Hükmetme duygusu
Ali Bulaç 01 Ocak 1970
Üç günlük aç veya uykusuzluğa dayanamayıp bitab düşen insan, vücuduna hükmedemez ama başkalarının hayatının tamamı üzerine hükmetmeye kalkışır. Eline geçse, memleketleri ve hatta gezegeni mülkü altına geçirmek ister.
İnsan, mülk üzerinde emaneten tasarrufta bulunma hakkına sahip iken, bu hakkı sınırsız özgürlüğe çevirmeye kalkışmasının yaratılışımızın ilk macerasıyla ilgisi var. Seküler açıklamalar güç ve iktidar temerküzüyle ilgili çeşitli açıklamalar yapar ama çoğunlukla motive edici faktörleri tarihsel ve toplumsal durumlarda ya da kişilik bozukluklarında ararlar. Kur'an bakış açısından mülkü tümüyle temellüke, üstün-varlık olmaya veya ebediyete sahip olmaya kalkışmak, şeytanın vesvesidir. “Vesves“ boş fikir, temelsiz şüphe, vehim-kuruntu, tereddüt, şaşkınlık hali ve yersiz korkudur. Gizli ses, fısıltı, kendi kendine tasarlama ve zihinsel kurguya da vesvese denir. Vesvese “zinet/süs eşyalarının çıkardığı ses“e de isim olarak verilmiştir. Bu yüzden şeytanın insana yaklaşma biçimlerinden biri, belki de en etkili olanı onun içine “vesvese” sokmasıdır. Şeytan, Adem ve Havva'ya üç vaatte bulundu: Melek olma hali, ebedilik ve sınırsız mülk.

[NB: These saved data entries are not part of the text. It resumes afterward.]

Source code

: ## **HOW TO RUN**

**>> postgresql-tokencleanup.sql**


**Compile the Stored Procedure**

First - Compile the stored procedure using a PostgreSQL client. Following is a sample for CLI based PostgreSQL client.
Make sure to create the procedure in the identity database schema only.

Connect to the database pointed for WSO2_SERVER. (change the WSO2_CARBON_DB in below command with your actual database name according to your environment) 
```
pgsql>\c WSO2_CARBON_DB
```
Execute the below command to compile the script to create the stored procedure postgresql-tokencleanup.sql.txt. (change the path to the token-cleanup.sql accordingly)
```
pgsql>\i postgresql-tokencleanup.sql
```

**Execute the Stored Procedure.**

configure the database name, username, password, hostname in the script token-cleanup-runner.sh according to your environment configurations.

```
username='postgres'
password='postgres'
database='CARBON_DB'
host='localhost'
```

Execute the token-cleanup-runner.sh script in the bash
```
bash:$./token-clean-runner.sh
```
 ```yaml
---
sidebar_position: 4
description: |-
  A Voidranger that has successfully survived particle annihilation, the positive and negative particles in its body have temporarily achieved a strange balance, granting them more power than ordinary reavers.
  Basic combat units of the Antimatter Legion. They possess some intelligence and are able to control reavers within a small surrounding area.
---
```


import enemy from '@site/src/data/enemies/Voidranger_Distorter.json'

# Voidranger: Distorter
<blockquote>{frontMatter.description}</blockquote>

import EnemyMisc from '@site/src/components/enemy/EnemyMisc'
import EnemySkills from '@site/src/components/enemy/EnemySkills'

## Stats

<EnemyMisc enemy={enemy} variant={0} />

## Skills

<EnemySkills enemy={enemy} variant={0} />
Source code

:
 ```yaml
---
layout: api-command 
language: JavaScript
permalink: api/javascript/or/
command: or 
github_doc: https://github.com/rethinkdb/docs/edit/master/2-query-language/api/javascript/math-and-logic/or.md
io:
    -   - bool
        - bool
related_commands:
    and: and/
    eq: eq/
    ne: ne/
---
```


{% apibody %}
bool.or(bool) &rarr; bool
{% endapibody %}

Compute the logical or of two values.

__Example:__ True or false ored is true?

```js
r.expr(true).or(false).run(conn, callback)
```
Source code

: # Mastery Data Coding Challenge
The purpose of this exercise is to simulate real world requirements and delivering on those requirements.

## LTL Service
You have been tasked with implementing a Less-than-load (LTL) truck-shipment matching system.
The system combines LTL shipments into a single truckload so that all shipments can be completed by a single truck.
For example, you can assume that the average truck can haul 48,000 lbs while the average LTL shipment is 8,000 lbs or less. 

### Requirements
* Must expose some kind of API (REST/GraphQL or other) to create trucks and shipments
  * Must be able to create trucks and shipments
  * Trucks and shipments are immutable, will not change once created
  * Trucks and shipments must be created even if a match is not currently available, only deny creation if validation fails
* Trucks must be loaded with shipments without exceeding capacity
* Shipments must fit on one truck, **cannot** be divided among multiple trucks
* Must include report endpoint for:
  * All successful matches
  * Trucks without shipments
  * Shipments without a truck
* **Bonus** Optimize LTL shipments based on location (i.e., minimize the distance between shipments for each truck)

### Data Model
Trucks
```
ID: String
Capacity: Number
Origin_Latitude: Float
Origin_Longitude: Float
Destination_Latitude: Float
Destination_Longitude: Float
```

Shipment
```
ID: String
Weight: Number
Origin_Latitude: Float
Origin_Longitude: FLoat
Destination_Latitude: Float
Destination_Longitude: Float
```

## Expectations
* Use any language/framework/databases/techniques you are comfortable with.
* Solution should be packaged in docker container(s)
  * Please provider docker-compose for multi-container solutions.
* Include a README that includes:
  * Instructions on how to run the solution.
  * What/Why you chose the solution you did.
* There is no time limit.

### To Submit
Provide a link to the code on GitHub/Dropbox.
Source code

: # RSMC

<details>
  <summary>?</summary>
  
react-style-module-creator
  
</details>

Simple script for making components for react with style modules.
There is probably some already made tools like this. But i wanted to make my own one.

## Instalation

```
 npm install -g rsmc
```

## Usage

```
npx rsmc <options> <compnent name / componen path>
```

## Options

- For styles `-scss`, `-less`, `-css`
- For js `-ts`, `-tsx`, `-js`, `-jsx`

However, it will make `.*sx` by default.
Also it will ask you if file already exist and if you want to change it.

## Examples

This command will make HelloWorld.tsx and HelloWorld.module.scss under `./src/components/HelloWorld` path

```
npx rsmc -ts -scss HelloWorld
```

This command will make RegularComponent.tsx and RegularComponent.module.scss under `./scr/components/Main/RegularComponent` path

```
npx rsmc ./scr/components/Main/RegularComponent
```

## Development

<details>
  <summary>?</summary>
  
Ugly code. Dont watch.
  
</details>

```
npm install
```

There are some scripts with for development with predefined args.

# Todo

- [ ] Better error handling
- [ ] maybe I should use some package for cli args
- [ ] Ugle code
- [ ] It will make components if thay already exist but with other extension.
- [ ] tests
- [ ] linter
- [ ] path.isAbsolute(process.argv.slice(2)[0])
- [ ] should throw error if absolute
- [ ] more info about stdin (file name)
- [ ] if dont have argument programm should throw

Şeytanın Adem üzerinde yaptığı işlem, onun yaratılışında potansiyel olarak var olan “kötülük tohumları“nı patlatması, kötülüğü bedeni üzerinden ona zevk, haz ve şehvet olarak tattırmasıdır. Kötülük tohumları bir kere patladı mı, artık insanın peşini bırakmayacak; kontrolsüz güç, sınırsız arzu, kayıtsız şehvet, külfetsiz nimet, ihtiras, tutku, bencillik, kibir ve yıkıcılık şeklinde tezahür edeceklerdir.
İnsan fıtratı içinde enva-i türden tohum olan bir tarla misalidir. Tohumlar Allah'ın isim ve sıfatlarının insandaki izdüşümleri olup hepsi de izafi, sınırlı, sonlu ve mukayyettir. Mutlak ve sonsuz isim ve sıfatlar O'nundur. İnsan bir tohumu doğru yol ve yöntemle patlatıp yeşerttiği zaman iyiliğin makarrı, mazharı; yanlış yol ve yöntemle patlatıp kullandığında kötülüğün makarrı ve mazharı olur. Mesela cinsellik bizatihi zemmedilmiş, kötülenmiş değildir. Aksine gereklidir, nesli devam ettirir, nikâhlı olduğunda çifti cennetin bir boyutuna yükseltir. Yasak şekliyle (zina) suç ve günah, yani kötülüktür. Bunun gibi “güç“ kullanımı adaleti tesis ve genel faydayı sağlayıcı yönde kullanıldığında “iyilik“; haksızlık, zorbalık, sömürü, yağma ve hırs yönünde kullanıldığında “kötülük“ olur. Bilgi de, kötü kullanıldığında yok edici güce dönüşür. Hakikatte her üç durumda da güç ve kuvvet Allah'ındır (La havle ve kuvvete illa billah)! Güç hukukla, şehvet iffet ve haya ile, bilgi de hikmet ve ma'rifetle bir arada bulunduğunda varoluşumuzun amacına uygun iş ve işlev görmüş olur. Şu halde varlıkta aslolan “iyilik“tir; “kötülük“ iyi olanın yanlış, gayrimeşru kullanımıdır. “İyilikler Allah'tan, kötülükler bizden“dir. (4/Nisa, 79.)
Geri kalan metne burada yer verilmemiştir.